Kedi, köpek, tavşan, maymun, sincap gibi oylumlu hayvanlardan tutun, kanatlı hayvan türlerine kadar (evde beslen(e)meyecek) nice hayvan türleri geldi geçti elimden ve de evimden…

Su hayvanlarının her türünü besledim.

Istakoz (kerevit) besledim, yengeç besledim.

Bukalemun besledim. Şahin besledim… Papağan besledim.... Keklik besledim… Saksağan besledim… (Daha muhabbet kuşlarını, kanarya ve sakaları saymıyorum…)

!!??..

Horoz besledim evimde, horoz…

Böylesine çılgın, böylesine deli bir hayvan severimdir.
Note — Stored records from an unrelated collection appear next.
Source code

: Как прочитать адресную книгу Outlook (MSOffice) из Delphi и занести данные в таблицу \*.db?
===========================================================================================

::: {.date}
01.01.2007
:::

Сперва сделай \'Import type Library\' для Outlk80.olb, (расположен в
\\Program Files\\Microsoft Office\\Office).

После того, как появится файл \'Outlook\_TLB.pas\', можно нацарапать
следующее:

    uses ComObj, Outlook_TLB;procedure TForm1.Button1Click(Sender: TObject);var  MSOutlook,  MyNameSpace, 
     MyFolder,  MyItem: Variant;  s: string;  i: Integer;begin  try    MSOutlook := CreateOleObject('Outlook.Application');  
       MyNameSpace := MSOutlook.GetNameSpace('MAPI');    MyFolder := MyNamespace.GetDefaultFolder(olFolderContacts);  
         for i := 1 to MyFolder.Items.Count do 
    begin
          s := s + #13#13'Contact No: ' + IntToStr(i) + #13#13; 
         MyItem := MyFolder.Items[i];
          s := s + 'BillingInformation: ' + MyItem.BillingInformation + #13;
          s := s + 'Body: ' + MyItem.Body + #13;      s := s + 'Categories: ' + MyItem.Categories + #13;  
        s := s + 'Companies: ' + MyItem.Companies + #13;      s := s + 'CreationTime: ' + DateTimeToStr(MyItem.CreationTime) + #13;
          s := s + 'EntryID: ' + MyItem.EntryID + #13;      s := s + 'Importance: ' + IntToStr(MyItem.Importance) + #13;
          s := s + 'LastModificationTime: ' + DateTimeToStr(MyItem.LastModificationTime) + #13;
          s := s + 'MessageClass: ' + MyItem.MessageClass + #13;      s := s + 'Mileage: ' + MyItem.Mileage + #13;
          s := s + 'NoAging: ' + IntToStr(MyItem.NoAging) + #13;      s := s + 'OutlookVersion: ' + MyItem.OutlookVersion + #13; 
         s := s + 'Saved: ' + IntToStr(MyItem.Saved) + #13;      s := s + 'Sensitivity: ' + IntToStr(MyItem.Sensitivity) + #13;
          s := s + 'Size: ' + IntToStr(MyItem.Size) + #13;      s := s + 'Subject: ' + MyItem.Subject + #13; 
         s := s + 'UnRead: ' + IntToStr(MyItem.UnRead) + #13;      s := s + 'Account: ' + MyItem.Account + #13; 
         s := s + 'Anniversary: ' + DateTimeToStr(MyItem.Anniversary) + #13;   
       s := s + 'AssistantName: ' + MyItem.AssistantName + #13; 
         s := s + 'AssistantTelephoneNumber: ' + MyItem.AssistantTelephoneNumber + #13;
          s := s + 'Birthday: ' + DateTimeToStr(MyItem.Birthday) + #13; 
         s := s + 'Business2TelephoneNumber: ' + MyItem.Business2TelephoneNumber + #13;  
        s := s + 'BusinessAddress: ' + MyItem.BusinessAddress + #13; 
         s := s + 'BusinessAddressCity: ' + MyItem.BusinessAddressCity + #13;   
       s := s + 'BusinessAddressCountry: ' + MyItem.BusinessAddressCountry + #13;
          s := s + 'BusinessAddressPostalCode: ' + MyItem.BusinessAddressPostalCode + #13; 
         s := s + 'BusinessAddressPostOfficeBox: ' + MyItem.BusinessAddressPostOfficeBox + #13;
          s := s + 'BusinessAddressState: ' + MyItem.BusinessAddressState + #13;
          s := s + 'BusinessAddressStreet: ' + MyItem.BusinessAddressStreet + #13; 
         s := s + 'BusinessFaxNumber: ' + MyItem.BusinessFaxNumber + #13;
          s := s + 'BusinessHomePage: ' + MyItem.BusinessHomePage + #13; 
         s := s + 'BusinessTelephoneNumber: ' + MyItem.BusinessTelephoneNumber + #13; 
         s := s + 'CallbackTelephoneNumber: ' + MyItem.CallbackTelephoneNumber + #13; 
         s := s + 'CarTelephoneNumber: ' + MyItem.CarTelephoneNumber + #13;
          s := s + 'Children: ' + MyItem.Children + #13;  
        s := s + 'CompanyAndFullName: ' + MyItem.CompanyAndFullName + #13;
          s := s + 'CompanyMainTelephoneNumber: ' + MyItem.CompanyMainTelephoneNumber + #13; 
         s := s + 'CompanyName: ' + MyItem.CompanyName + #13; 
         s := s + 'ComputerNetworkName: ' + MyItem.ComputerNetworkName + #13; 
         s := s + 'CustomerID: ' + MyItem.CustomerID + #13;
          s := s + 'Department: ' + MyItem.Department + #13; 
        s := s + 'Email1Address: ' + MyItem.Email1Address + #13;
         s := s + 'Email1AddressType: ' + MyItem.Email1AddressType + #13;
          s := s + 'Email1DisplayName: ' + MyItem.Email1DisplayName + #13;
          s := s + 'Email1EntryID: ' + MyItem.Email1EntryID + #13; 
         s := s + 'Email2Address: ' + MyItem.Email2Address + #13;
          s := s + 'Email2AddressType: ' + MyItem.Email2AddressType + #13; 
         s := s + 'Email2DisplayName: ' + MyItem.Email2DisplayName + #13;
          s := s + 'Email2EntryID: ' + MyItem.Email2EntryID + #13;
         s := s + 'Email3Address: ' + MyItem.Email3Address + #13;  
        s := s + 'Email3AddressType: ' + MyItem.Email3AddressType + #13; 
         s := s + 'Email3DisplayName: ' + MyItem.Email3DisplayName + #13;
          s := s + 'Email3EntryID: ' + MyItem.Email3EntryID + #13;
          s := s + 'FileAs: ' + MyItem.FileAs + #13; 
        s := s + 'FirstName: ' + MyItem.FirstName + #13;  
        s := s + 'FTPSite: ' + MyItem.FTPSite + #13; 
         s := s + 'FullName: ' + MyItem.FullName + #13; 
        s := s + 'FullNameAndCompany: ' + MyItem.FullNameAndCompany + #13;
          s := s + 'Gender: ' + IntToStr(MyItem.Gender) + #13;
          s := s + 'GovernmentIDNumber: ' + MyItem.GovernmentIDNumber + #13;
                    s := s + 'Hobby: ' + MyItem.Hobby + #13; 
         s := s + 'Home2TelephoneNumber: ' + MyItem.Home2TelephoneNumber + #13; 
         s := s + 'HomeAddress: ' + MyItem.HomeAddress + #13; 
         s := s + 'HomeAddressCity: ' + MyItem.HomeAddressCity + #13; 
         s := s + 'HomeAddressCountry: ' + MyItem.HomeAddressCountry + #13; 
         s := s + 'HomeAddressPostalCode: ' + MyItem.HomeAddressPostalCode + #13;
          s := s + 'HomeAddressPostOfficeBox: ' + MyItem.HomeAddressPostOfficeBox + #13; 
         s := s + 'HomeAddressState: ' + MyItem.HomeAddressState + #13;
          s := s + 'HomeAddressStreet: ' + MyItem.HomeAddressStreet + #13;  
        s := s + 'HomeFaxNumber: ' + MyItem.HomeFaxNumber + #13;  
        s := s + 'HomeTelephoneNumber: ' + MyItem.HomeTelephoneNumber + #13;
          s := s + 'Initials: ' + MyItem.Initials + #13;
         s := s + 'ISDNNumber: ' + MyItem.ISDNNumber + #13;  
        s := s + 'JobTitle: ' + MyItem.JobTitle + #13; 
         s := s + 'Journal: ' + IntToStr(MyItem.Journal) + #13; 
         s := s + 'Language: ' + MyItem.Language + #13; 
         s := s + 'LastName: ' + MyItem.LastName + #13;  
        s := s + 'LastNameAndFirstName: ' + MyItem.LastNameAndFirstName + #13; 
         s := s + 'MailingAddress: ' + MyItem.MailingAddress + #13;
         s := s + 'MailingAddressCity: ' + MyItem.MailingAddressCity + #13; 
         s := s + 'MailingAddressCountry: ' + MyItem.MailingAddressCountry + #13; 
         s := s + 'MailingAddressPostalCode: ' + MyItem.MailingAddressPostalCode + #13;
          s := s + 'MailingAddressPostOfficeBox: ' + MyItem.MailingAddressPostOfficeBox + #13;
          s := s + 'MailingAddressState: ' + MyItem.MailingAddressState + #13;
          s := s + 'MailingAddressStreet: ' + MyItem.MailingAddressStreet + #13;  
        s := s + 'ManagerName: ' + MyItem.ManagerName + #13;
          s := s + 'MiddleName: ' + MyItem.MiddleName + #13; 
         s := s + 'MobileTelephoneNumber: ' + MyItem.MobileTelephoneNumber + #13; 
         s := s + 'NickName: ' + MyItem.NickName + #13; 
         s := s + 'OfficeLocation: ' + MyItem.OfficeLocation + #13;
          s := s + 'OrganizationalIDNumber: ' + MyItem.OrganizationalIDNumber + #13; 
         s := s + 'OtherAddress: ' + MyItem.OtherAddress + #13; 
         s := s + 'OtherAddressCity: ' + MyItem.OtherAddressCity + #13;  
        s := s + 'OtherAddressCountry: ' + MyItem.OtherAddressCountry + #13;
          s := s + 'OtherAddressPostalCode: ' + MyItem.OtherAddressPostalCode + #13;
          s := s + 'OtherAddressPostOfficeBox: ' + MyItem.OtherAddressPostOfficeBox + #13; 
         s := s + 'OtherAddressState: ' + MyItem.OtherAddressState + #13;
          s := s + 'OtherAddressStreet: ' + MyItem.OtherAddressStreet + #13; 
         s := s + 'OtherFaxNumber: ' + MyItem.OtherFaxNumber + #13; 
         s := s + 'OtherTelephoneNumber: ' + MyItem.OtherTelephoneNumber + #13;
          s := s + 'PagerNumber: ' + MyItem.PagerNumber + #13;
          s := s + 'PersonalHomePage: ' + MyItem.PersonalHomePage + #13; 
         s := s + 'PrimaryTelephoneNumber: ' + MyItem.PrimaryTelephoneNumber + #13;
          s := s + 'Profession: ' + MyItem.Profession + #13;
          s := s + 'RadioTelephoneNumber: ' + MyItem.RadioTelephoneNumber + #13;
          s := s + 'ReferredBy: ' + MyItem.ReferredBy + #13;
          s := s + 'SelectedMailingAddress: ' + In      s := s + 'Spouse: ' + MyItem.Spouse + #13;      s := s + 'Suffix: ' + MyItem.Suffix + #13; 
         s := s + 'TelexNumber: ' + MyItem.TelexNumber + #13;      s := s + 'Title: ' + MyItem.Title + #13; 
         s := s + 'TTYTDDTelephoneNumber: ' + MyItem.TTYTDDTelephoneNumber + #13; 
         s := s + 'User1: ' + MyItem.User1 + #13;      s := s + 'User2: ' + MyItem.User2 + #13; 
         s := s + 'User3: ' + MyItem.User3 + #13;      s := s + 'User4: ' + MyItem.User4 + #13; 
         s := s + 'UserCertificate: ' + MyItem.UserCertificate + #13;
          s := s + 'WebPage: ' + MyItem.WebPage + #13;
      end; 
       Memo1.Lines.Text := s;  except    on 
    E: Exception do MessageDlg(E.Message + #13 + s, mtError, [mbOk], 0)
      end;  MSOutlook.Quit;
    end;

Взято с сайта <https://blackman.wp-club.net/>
Ancak son yıllarda (çok sık seyahat etme durumunda olduğumdan) şimdi oturduğum apartmanın bahçesine yaptığım kafeslerde tavşan ve bıldırcın besliyorum.

Neyse…

Konuyu, kedi, köpek besleyenlere; köpeklerini cadde, sokak ve parklarda gezdirirken, kakalarını oraya buraya yaptırtıp, o kakayı sorumsuzca orada bırakanlara getirmek için yaptım bu girişi de…

… …

Sözün özü ne yapıyor, ne eyliyorsak başkalarını rahatsız etmeden, onları huzursuz etmeden yapmak durumundayız.